DATA PROVIDED:
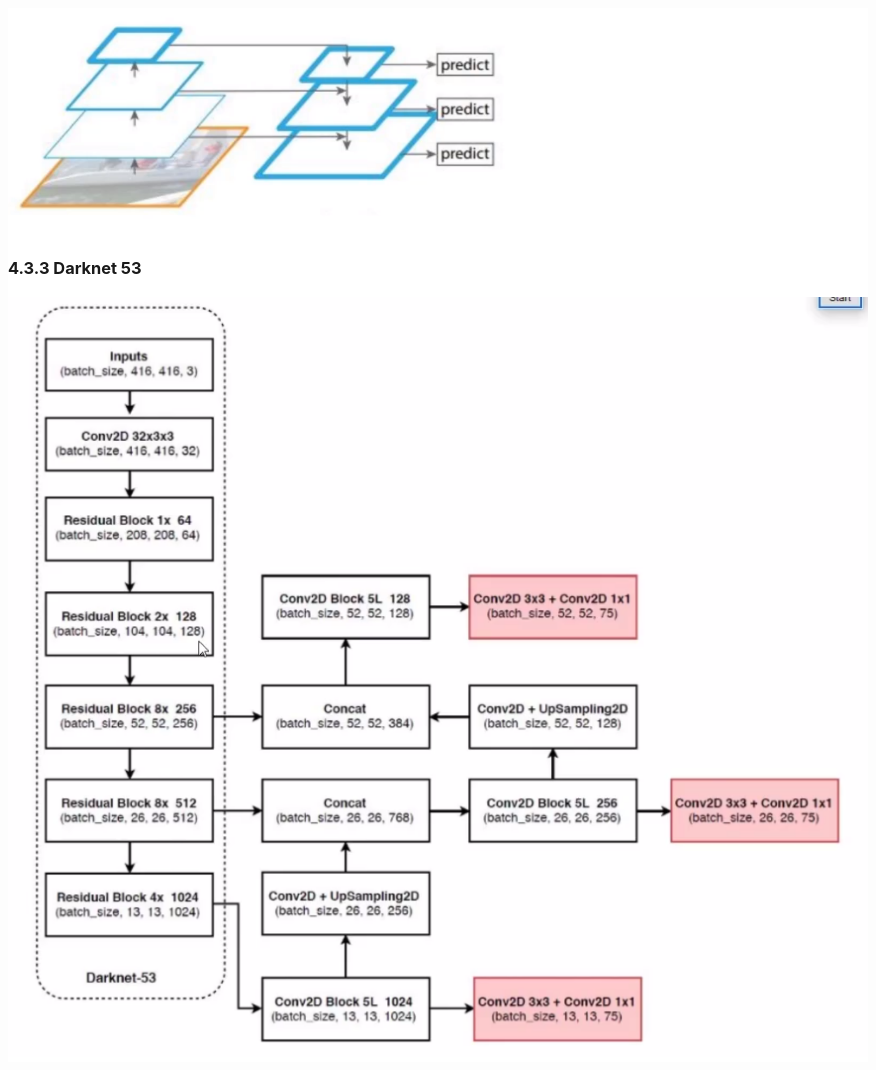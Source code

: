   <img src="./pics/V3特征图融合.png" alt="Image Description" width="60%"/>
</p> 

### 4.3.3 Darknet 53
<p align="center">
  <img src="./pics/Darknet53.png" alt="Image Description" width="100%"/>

YOUR ASSIGNMENT: Please filter the entries for the word "Image" and copy the lines that have it.

RESPONSE FOR THIS EXERCISE:
:   <img src="./pics/V3特征图融合.png" alt="Image Description" width="60%"/>
  <img src="./pics/Darknet53.png" alt="Image Description" width="100%"/>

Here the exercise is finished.